▸ Data
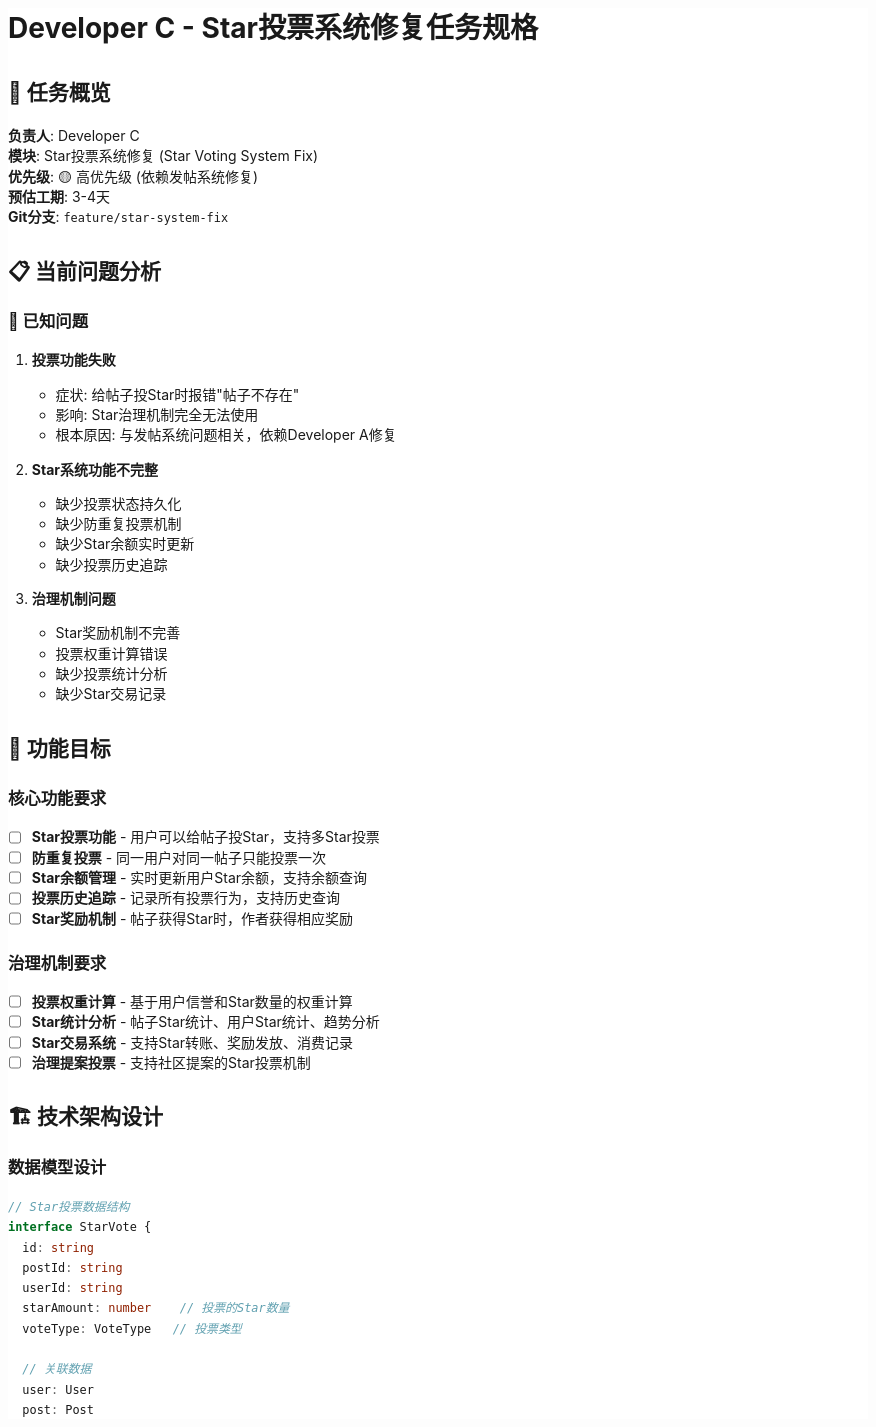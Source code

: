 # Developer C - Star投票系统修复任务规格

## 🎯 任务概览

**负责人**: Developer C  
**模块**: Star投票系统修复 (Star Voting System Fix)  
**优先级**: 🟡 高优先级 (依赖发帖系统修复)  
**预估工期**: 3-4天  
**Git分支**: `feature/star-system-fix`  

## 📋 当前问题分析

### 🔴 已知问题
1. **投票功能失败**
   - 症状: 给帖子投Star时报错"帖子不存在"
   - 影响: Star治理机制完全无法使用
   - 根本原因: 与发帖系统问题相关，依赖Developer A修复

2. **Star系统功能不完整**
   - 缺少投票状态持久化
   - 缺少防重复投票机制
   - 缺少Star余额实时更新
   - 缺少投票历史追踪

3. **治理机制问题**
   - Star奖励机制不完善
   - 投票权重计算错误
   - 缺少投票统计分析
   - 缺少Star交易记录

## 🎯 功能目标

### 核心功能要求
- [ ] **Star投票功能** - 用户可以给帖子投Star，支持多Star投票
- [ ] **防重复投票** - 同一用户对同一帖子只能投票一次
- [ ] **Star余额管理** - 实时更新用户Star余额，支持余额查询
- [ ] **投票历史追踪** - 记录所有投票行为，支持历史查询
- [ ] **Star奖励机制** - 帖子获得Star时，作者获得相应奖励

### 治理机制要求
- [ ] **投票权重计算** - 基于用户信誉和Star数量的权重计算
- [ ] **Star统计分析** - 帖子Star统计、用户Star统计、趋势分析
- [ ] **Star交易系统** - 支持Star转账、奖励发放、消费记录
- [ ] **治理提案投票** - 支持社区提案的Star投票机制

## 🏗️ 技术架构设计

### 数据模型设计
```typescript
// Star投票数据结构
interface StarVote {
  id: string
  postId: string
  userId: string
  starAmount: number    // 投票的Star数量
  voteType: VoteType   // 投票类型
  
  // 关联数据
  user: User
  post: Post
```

* * *

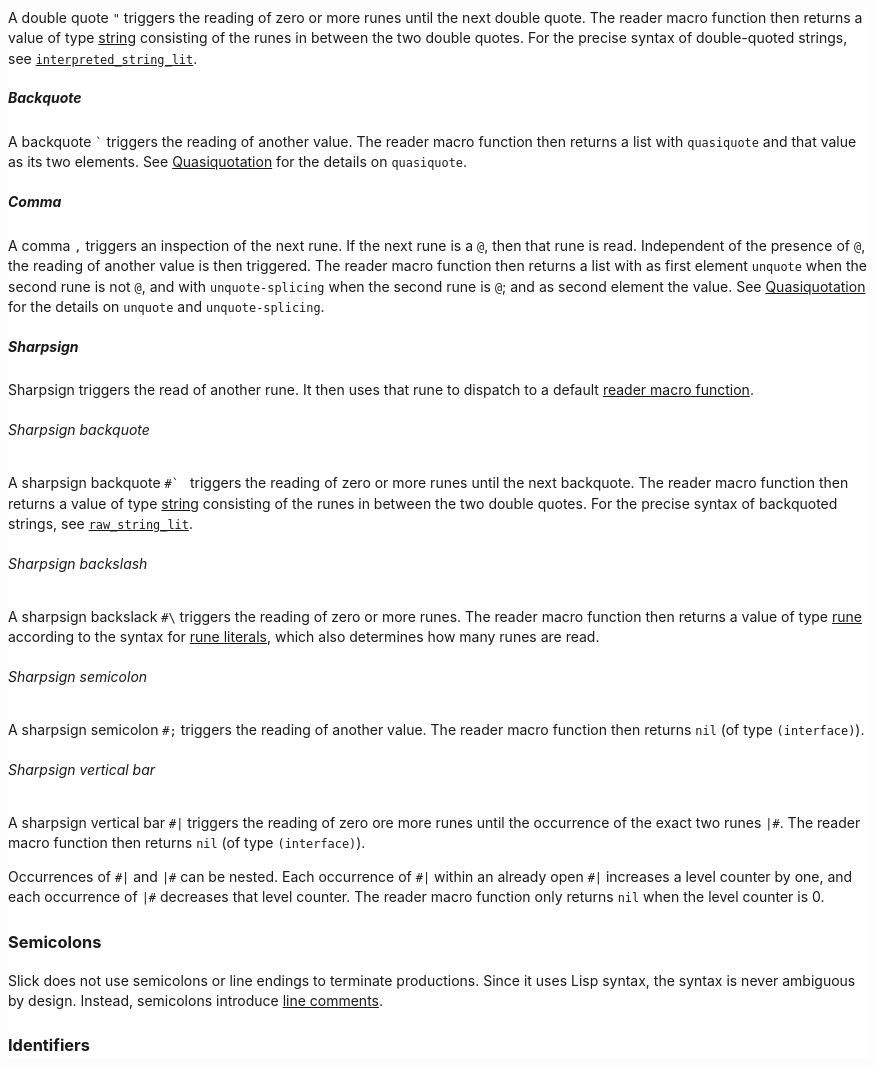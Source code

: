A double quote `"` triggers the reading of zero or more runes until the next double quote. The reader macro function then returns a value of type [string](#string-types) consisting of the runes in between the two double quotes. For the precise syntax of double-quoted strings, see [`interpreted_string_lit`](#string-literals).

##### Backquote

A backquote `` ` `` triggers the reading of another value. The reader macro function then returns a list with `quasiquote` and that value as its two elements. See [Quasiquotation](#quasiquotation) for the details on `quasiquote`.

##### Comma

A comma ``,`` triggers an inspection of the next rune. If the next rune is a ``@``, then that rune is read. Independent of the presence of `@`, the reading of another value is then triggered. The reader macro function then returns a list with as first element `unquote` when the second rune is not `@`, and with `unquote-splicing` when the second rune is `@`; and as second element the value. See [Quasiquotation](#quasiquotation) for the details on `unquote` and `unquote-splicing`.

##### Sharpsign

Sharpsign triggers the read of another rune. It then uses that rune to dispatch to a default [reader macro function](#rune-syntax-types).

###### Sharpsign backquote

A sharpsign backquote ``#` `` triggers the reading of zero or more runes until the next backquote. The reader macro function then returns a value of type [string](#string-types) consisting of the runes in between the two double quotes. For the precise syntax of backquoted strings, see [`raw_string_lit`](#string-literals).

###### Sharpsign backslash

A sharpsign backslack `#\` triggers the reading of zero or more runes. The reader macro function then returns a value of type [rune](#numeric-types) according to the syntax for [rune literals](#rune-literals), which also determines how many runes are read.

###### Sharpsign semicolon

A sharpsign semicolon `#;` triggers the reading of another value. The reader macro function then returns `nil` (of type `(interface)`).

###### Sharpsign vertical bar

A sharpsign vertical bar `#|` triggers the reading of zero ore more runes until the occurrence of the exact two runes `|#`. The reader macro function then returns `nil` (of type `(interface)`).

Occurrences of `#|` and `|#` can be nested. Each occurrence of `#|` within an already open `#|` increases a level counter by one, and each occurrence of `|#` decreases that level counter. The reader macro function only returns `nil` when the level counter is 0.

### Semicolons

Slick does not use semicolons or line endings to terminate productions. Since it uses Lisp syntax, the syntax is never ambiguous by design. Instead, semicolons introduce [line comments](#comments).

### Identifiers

▸ About this exercise
Tally the lines that hold the word "vertical" in the listing, and give the tally with nothing else.

▸ Task solution
2